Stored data

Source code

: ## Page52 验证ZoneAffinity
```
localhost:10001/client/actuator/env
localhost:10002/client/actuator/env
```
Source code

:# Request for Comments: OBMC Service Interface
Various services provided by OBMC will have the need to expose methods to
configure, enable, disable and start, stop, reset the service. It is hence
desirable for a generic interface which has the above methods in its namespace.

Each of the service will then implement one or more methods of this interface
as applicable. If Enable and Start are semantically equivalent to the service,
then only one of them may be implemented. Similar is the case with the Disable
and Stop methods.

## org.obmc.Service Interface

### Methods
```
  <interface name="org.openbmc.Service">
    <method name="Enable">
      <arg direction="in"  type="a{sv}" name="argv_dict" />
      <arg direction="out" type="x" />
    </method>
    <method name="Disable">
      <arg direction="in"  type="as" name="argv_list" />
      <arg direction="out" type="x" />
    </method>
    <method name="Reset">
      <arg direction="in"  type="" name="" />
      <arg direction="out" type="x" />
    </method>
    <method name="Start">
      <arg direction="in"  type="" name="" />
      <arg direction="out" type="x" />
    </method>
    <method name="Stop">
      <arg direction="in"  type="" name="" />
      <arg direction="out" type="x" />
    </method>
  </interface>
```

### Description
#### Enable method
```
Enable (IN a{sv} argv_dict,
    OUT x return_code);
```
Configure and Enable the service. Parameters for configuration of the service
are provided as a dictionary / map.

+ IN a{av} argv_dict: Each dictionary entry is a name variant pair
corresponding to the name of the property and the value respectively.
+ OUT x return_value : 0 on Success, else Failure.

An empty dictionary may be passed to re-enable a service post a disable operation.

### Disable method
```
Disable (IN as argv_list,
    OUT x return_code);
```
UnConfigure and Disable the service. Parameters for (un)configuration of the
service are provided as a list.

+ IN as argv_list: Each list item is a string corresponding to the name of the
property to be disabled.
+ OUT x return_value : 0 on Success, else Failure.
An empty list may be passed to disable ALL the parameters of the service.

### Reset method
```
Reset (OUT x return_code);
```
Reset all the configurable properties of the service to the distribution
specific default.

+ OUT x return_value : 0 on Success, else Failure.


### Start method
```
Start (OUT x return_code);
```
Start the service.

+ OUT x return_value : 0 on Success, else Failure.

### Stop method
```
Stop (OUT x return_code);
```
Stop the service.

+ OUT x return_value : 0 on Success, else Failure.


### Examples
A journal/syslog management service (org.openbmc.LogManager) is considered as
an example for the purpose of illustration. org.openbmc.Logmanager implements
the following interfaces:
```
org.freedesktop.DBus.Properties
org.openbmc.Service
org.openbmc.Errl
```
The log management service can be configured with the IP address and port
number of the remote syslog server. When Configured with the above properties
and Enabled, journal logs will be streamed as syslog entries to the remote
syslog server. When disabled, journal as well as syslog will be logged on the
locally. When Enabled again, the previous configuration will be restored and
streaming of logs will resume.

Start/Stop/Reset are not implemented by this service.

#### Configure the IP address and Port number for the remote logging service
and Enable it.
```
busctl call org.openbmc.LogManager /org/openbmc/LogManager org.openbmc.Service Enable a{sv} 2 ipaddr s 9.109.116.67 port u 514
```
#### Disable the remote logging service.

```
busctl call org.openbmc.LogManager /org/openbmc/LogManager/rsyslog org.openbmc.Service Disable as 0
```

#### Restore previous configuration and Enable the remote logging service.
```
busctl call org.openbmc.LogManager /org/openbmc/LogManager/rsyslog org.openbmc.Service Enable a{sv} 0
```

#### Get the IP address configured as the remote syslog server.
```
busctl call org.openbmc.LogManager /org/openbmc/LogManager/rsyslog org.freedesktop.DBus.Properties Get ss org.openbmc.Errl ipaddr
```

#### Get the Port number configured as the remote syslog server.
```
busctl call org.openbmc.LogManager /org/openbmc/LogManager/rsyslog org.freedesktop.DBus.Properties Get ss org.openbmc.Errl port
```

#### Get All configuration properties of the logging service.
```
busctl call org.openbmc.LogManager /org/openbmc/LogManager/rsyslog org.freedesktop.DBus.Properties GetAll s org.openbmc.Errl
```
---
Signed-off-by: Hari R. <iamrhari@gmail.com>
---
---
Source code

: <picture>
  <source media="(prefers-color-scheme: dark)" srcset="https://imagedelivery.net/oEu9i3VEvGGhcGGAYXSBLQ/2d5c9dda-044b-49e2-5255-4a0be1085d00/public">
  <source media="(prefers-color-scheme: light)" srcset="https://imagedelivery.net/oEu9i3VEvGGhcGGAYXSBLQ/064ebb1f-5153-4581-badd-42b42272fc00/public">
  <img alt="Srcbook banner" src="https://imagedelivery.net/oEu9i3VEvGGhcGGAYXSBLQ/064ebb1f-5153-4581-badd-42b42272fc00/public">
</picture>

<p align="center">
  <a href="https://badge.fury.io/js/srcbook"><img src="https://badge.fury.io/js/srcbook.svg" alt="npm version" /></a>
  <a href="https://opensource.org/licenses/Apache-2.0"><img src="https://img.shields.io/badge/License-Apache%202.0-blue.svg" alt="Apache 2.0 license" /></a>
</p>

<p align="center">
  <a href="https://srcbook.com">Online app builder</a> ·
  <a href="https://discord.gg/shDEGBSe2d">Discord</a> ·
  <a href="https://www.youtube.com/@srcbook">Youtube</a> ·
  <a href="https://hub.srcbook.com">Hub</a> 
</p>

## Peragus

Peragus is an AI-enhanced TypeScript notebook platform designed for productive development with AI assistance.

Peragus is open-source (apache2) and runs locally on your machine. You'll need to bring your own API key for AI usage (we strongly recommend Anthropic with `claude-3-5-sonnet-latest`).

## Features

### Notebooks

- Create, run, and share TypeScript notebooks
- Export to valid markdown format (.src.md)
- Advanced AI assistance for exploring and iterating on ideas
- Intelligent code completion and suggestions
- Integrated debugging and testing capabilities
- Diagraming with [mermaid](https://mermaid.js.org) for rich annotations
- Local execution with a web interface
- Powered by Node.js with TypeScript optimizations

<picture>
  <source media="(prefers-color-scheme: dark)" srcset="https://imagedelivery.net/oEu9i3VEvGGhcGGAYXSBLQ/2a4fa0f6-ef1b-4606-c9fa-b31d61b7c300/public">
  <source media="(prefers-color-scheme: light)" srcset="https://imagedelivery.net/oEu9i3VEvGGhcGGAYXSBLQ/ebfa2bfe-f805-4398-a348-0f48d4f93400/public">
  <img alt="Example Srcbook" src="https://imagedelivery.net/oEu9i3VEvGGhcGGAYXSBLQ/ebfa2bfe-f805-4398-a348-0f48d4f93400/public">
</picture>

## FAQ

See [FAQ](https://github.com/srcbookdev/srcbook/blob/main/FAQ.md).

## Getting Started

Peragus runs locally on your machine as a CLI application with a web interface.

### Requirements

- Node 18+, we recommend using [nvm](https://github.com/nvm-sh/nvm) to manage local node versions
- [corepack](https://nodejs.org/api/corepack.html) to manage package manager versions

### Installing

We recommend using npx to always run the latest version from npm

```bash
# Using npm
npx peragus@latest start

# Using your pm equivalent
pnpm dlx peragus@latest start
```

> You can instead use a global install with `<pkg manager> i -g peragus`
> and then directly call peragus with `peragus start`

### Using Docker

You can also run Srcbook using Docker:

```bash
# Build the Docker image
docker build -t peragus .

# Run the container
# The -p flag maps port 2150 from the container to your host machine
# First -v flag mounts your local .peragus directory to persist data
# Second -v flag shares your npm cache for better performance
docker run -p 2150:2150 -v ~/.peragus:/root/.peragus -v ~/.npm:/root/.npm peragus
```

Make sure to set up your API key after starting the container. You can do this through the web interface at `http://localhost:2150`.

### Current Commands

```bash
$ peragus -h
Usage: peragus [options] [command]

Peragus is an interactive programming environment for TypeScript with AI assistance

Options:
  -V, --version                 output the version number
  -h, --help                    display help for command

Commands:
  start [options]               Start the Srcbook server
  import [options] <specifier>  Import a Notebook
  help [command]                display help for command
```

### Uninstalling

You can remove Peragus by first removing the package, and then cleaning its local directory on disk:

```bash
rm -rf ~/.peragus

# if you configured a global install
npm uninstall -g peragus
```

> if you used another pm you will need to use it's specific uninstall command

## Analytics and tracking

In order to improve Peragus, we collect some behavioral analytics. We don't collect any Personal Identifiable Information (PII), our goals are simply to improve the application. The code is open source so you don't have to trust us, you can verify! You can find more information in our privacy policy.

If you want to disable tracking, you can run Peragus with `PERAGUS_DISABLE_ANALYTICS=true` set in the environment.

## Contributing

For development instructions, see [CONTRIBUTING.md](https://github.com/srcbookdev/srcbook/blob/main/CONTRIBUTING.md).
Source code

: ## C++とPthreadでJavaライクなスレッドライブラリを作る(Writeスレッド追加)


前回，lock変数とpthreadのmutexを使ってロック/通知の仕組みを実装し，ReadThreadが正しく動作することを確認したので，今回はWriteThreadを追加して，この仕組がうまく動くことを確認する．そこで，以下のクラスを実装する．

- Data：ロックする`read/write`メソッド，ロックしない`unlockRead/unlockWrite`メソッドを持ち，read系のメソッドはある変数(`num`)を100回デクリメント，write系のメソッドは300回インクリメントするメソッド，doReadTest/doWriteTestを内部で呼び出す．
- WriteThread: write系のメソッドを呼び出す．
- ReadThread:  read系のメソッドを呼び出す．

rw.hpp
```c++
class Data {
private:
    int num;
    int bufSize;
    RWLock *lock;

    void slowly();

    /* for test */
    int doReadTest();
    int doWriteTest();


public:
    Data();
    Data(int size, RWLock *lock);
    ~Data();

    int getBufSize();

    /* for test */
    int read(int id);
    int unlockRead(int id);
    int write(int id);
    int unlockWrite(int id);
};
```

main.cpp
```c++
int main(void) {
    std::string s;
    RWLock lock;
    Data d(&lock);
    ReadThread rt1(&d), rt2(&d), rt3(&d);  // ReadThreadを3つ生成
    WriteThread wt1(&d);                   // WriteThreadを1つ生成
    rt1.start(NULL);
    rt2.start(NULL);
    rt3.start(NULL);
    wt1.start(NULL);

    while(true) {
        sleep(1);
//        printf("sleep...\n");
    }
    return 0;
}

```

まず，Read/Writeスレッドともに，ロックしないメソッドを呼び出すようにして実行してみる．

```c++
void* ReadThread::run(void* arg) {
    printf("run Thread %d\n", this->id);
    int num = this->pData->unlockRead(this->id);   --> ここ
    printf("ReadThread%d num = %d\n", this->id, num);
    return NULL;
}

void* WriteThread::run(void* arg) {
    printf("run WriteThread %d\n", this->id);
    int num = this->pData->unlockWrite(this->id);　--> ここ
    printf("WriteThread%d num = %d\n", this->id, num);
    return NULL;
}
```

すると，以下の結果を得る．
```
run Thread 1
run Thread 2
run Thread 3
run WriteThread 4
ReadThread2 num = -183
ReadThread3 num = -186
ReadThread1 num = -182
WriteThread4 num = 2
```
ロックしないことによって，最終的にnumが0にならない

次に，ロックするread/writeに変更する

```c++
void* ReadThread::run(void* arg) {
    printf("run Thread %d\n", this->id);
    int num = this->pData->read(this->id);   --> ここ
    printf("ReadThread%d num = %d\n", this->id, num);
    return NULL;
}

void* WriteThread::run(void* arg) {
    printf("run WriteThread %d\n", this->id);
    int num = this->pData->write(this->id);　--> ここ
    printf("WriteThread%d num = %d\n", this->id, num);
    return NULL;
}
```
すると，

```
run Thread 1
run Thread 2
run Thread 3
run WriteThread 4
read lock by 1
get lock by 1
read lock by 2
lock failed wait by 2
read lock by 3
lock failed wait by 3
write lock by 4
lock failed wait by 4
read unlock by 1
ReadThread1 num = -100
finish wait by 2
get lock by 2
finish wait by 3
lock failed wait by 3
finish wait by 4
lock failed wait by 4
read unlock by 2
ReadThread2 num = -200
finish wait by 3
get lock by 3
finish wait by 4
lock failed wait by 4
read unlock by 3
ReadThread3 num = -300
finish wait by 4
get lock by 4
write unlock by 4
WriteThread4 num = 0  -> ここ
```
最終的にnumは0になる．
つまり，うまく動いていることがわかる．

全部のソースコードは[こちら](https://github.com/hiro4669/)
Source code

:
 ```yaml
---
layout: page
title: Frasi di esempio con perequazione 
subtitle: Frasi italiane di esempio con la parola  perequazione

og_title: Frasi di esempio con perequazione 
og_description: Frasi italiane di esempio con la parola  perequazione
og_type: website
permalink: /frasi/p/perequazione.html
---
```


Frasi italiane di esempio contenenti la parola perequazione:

__Problem statement__
Return all lines in the data that include the word "equivalent".

__Result of this exercise__
as applicable. If Enable and Start are semantically equivalent to the service,
# Using your pm equivalent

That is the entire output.